Much of Deakin’s writing, and therefore much of this book, is aspirational literature, in the same way that a Farrow & Ball colour chart is aspirational literature. At every turn here, there are ‘pots of bean stew on the Aga’ and people having ‘fabulous, exciting, dynamic conversations’ and marvellous times. Again, we could often use a sober biographer’s steadying hand. There’s a good deal of unexamined privilege: reading the book can feel like being trapped in a too-small tent at the Port Eliot Festival while people talking about Rog’s marvellous curly hair won’t let you leave. It’s all rather a pity, because Deakin was a significant nature writer who merits proper contextualisation (even if his influence has mostly been felt at one remove, through the electrifying effect he had on the young Robert Macfarlane). What’s more, Barkham has done a remarkable amount of research here, gathering together the raw material for a colourful oral history of the man and (to a lesser extent) his times. The pity is that, having emerged from the archive with a groaning wheelbarrow, all he does is tip the contents out over the floor in front of us: ‘What do you make of this, eh?’ That such a deeply researched work should be published without an index tells us a great deal.
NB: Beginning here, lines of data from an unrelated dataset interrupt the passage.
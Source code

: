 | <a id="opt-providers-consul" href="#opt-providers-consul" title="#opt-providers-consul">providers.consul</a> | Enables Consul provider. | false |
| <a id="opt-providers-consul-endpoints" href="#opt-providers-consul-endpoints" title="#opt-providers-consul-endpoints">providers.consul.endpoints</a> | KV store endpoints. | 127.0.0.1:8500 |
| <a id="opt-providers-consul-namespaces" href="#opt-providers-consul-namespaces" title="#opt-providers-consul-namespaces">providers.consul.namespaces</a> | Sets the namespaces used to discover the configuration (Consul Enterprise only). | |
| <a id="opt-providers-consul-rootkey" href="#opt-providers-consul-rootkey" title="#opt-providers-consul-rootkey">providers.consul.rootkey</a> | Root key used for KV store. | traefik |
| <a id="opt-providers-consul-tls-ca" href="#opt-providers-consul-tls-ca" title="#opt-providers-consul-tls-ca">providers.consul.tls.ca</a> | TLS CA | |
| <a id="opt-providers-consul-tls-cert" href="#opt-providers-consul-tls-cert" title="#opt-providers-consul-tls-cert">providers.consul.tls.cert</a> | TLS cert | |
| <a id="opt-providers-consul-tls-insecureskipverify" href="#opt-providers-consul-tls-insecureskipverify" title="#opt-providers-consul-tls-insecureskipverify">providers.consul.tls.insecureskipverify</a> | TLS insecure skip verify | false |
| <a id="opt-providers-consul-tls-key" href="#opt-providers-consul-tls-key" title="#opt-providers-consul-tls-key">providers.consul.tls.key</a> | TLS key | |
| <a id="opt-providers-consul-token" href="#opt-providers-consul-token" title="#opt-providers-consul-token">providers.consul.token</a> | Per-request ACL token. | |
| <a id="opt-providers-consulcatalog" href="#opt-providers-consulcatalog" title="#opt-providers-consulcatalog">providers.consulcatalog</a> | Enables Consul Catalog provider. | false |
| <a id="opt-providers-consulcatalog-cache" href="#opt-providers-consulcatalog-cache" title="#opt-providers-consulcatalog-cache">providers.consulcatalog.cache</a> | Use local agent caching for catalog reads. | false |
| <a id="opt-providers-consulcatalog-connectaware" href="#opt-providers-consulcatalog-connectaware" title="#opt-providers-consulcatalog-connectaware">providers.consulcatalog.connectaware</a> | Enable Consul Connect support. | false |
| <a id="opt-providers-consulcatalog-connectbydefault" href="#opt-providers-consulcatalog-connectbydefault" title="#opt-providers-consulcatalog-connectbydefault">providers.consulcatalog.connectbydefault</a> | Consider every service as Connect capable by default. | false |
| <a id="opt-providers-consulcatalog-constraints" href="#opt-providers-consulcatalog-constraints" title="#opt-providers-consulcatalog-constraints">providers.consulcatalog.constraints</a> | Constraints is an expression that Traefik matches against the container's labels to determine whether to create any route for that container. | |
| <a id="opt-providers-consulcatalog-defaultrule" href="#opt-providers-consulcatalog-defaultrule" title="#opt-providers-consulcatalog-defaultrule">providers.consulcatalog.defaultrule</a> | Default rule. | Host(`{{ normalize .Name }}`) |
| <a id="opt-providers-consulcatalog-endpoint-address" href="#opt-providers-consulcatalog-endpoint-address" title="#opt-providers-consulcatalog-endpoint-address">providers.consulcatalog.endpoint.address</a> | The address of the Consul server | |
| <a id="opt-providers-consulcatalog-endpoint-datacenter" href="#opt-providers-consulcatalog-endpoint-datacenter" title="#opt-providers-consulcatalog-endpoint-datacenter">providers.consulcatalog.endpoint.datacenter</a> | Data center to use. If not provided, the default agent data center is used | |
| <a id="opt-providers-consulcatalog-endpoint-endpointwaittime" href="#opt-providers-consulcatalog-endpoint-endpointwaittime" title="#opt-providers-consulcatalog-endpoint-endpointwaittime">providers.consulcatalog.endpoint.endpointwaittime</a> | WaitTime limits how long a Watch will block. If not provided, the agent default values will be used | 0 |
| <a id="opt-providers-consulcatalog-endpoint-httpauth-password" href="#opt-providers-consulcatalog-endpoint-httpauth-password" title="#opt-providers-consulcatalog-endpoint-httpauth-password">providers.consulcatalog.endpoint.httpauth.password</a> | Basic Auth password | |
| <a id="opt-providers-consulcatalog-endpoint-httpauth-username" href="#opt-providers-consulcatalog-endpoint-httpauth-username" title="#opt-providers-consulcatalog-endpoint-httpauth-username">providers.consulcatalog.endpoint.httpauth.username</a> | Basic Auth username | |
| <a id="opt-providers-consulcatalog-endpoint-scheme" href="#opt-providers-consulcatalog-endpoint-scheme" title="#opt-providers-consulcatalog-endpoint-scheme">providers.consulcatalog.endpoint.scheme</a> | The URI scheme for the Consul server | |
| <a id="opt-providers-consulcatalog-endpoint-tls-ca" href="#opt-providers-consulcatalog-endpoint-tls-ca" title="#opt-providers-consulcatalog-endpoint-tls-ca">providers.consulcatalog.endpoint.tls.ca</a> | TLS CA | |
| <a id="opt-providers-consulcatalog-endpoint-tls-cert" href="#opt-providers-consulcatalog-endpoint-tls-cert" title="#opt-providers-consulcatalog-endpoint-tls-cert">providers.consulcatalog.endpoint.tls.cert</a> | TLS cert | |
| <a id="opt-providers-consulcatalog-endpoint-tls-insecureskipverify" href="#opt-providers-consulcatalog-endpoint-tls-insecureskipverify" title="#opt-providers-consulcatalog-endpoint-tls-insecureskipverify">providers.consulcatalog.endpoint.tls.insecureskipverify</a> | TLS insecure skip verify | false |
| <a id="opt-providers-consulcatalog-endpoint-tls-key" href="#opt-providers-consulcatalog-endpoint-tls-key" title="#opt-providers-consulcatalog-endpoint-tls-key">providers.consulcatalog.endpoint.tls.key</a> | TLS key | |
The narrative itself – the story of Deakin’s life, which was complicated but not that complicated, interesting but not that interesting – has a lopsided feel. We are told far too much about his boyhood and Cambridge days (very middle-class people have odd ideas about what constitutes a funny story, a problem compounded by the fact that ‘Deakin’ has to tell so many of the stories ‘himself’, giving an impression of self-importance). We are not told nearly enough about his work with the charity Common Ground, which he co-founded in 1982 in order to ‘motivate and help people to conserve their immediate environment’ and ‘encourage people in the arts to overtly celebrate and defend … the countryside and its wild life’. Common Ground is still going strong and may be his most important legacy, even more so than Waterlog and the wild-swimming movement it fed, and certainly more so, for those outside his circle of friends, than Walnut Tree Farm. There might have been more room to explore, say, Deakin’s writing or politics had we forgone some of the pages about pegged joints and thatch.
Barkham’s abandonment of the traditional form is at least a bold move, of which Deakin would, in principle, surely have approved, though Barkham is probably right to suppose that Deakin would have been outraged by the book itself. He did not take kindly to being edited (we learn here that Rebecca Carter, his editor on Waterlog, was left deeply shaken by the experience) and we can only wonder what he might have made of his biographer’s ventriloquisms. The problem is that Barkham’s boldness with the form isn’t matched by an equal boldness in the handling of the facts of the man’s life.